> [TASK TO CARRY OUT]
Below are records that hold pictures; write out only the lines from their start through the line with "(at your option)", exactly, and drop the pictures.

> [INFORMATION SHOWN]
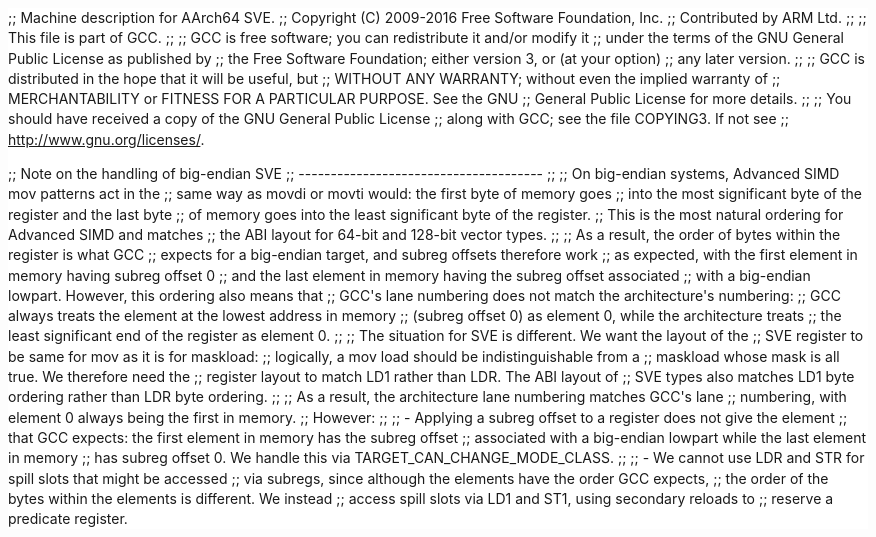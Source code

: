 ;; Machine description for AArch64 SVE.
;; Copyright (C) 2009-2016 Free Software Foundation, Inc.
;; Contributed by ARM Ltd.
;;
;; This file is part of GCC.
;;
;; GCC is free software; you can redistribute it and/or modify it
;; under the terms of the GNU General Public License as published by
;; the Free Software Foundation; either version 3, or (at your option)
;; any later version.
;;
;; GCC is distributed in the hope that it will be useful, but
;; WITHOUT ANY WARRANTY; without even the implied warranty of
;; MERCHANTABILITY or FITNESS FOR A PARTICULAR PURPOSE.  See the GNU
;; General Public License for more details.
;;
;; You should have received a copy of the GNU General Public License
;; along with GCC; see the file COPYING3.  If not see
;; <http://www.gnu.org/licenses/>.

;; Note on the handling of big-endian SVE
;; --------------------------------------
;;
;; On big-endian systems, Advanced SIMD mov<mode> patterns act in the
;; same way as movdi or movti would: the first byte of memory goes
;; into the most significant byte of the register and the last byte
;; of memory goes into the least significant byte of the register.
;; This is the most natural ordering for Advanced SIMD and matches
;; the ABI layout for 64-bit and 128-bit vector types.
;;
;; As a result, the order of bytes within the register is what GCC
;; expects for a big-endian target, and subreg offsets therefore work
;; as expected, with the first element in memory having subreg offset 0
;; and the last element in memory having the subreg offset associated
;; with a big-endian lowpart.  However, this ordering also means that
;; GCC's lane numbering does not match the architecture's numbering:
;; GCC always treats the element at the lowest address in memory
;; (subreg offset 0) as element 0, while the architecture treats
;; the least significant end of the register as element 0.
;;
;; The situation for SVE is different.  We want the layout of the
;; SVE register to be same for mov<mode> as it is for maskload<mode>:
;; logically, a mov<mode> load should be indistinguishable from a
;; maskload<mode> whose mask is all true.  We therefore need the
;; register layout to match LD1 rather than LDR.  The ABI layout of
;; SVE types also matches LD1 byte ordering rather than LDR byte ordering.
;;
;; As a result, the architecture lane numbering matches GCC's lane
;; numbering, with element 0 always being the first in memory.
;; However:
;;
;; - Applying a subreg offset to a register does not give the element
;;   that GCC expects: the first element in memory has the subreg offset
;;   associated with a big-endian lowpart while the last element in memory
;;   has subreg offset 0.  We handle this via TARGET_CAN_CHANGE_MODE_CLASS.
;;
;; - We cannot use LDR and STR for spill slots that might be accessed
;;   via subregs, since although the elements have the order GCC expects,
;;   the order of the bytes within the elements is different.  We instead
;;   access spill slots via LD1 and ST1, using secondary reloads to
;;   reserve a predicate register.
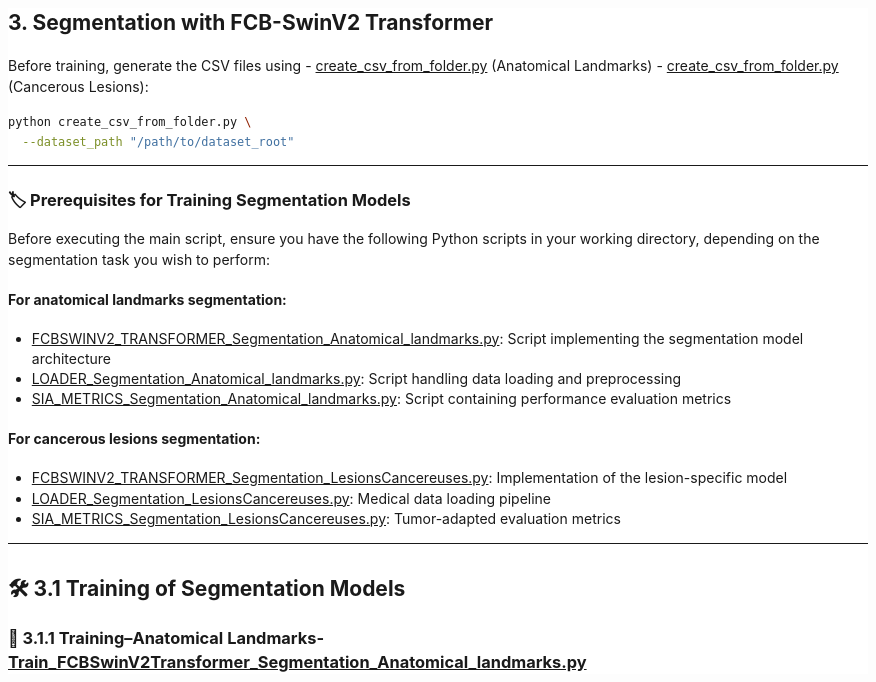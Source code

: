 ## 3. Segmentation with FCB-SwinV2 Transformer

Before training, generate the CSV files using - [create_csv_from_folder.py](https://github.com/Rolyph/Works_Bronchoscopy_Rolyph/blob/main/Segmentation/anatomical_landmarks_Segmentation/create_csv_from_folder.py) (Anatomical Landmarks) - [create_csv_from_folder.py](https://github.com/Rolyph/Works_Bronchoscopy_Rolyph/blob/main/Segmentation/lung_lesion_Segmentation/create_csv_from_folder.py) (Cancerous Lesions):

```bash
python create_csv_from_folder.py \
  --dataset_path "/path/to/dataset_root"
```

---

### 🏷️ Prerequisites for Training Segmentation Models

Before executing the main script, ensure you have the following Python scripts in your working directory, depending on the segmentation task you wish to perform:

#### For anatomical landmarks segmentation:
- [FCBSWINV2_TRANSFORMER_Segmentation_Anatomical_landmarks.py](https://github.com/Rolyph/Works_Bronchoscopy_Rolyph/blob/main/Segmentation/anatomical_landmarks_Segmentation/FCBSWINV2_TRANSFORMER_Segmentation_Anatomical_landmarks.py): Script implementing the segmentation model architecture
- [LOADER_Segmentation_Anatomical_landmarks.py](https://github.com/Rolyph/Works_Bronchoscopy_Rolyph/blob/main/Segmentation/anatomical_landmarks_Segmentation/LOADER_Segmentation_Anatomical_landmarks.py): Script handling data loading and preprocessing
- [SIA_METRICS_Segmentation_Anatomical_landmarks.py](https://github.com/Rolyph/Works_Bronchoscopy_Rolyph/blob/main/Segmentation/anatomical_landmarks_Segmentation/SIA_METRICS_Segmentation_Anatomical_landmarks.py): Script containing performance evaluation metrics

#### For cancerous lesions segmentation:
- [FCBSWINV2_TRANSFORMER_Segmentation_LesionsCancereuses.py](https://github.com/Rolyph/Works_Bronchoscopy_Rolyph/blob/main/Segmentation/lung_lesion_Segmentation/FCBSWINV2_TRANSFORMER_Segmentation_LesionsCancereuses.py): Implementation of the lesion-specific model
- [LOADER_Segmentation_LesionsCancereuses.py](https://github.com/Rolyph/Works_Bronchoscopy_Rolyph/blob/main/Segmentation/lung_lesion_Segmentation/LOADER_Segmentation_LesionsCancereuses.py): Medical data loading pipeline
- [SIA_METRICS_Segmentation_LesionsCancereuses.py](https://github.com/Rolyph/Works_Bronchoscopy_Rolyph/blob/main/Segmentation/lung_lesion_Segmentation/SIA_METRICS_Segmentation_LesionsCancereuses.py): Tumor-adapted evaluation metrics

---

## 🛠️ 3.1 Training of Segmentation Models

### 🔹 3.1.1 Training–Anatomical Landmarks-[Train_FCBSwinV2Transformer_Segmentation_Anatomical_landmarks.py](https://github.com/Rolyph/Works_Bronchoscopy_Rolyph/blob/main/Segmentation/anatomical_landmarks_Segmentation/Train_FCBSwinV2Transformer_Segmentation_Anatomical_landmarks.py)

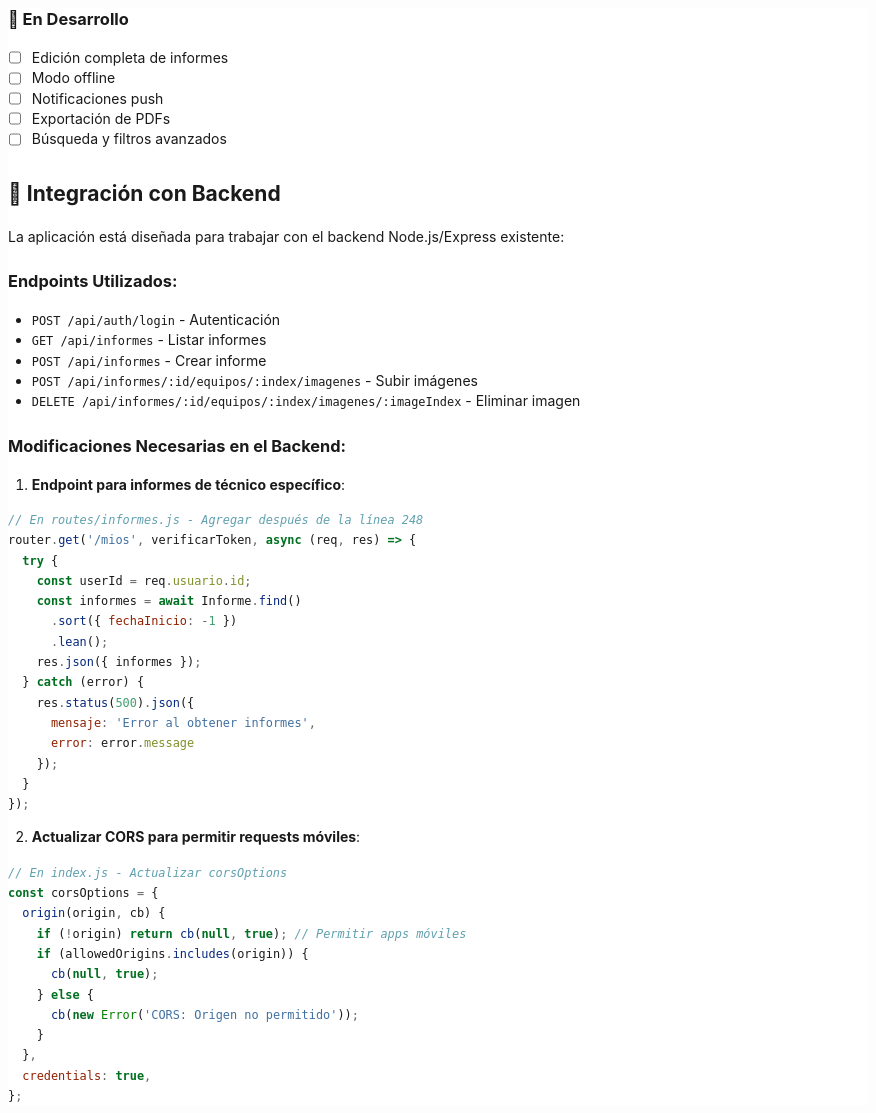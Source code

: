 ### 🚧 En Desarrollo
- [ ] Edición completa de informes
- [ ] Modo offline
- [ ] Notificaciones push
- [ ] Exportación de PDFs
- [ ] Búsqueda y filtros avanzados

## 🔌 Integración con Backend

La aplicación está diseñada para trabajar con el backend Node.js/Express existente:

### Endpoints Utilizados:
- `POST /api/auth/login` - Autenticación
- `GET /api/informes` - Listar informes
- `POST /api/informes` - Crear informe
- `POST /api/informes/:id/equipos/:index/imagenes` - Subir imágenes
- `DELETE /api/informes/:id/equipos/:index/imagenes/:imageIndex` - Eliminar imagen

### Modificaciones Necesarias en el Backend:

1. **Endpoint para informes de técnico específico**:
```javascript
// En routes/informes.js - Agregar después de la línea 248
router.get('/mios', verificarToken, async (req, res) => {
  try {
    const userId = req.usuario.id;
    const informes = await Informe.find()
      .sort({ fechaInicio: -1 })
      .lean();
    res.json({ informes });
  } catch (error) {
    res.status(500).json({ 
      mensaje: 'Error al obtener informes', 
      error: error.message 
    });
  }
});
```

2. **Actualizar CORS para permitir requests móviles**:
```javascript
// En index.js - Actualizar corsOptions
const corsOptions = {
  origin(origin, cb) {
    if (!origin) return cb(null, true); // Permitir apps móviles
    if (allowedOrigins.includes(origin)) {
      cb(null, true);
    } else {
      cb(new Error('CORS: Origen no permitido'));
    }
  },
  credentials: true,
};
```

> [REPLY]
Source code

: ;; Machine description for AArch64 SVE.
;; Copyright (C) 2009-2016 Free Software Foundation, Inc.
;; Contributed by ARM Ltd.
;;
;; This file is part of GCC.
;;
;; GCC is free software; you can redistribute it and/or modify it
;; under the terms of the GNU General Public License as published by
;; the Free Software Foundation; either version 3, or (at your option)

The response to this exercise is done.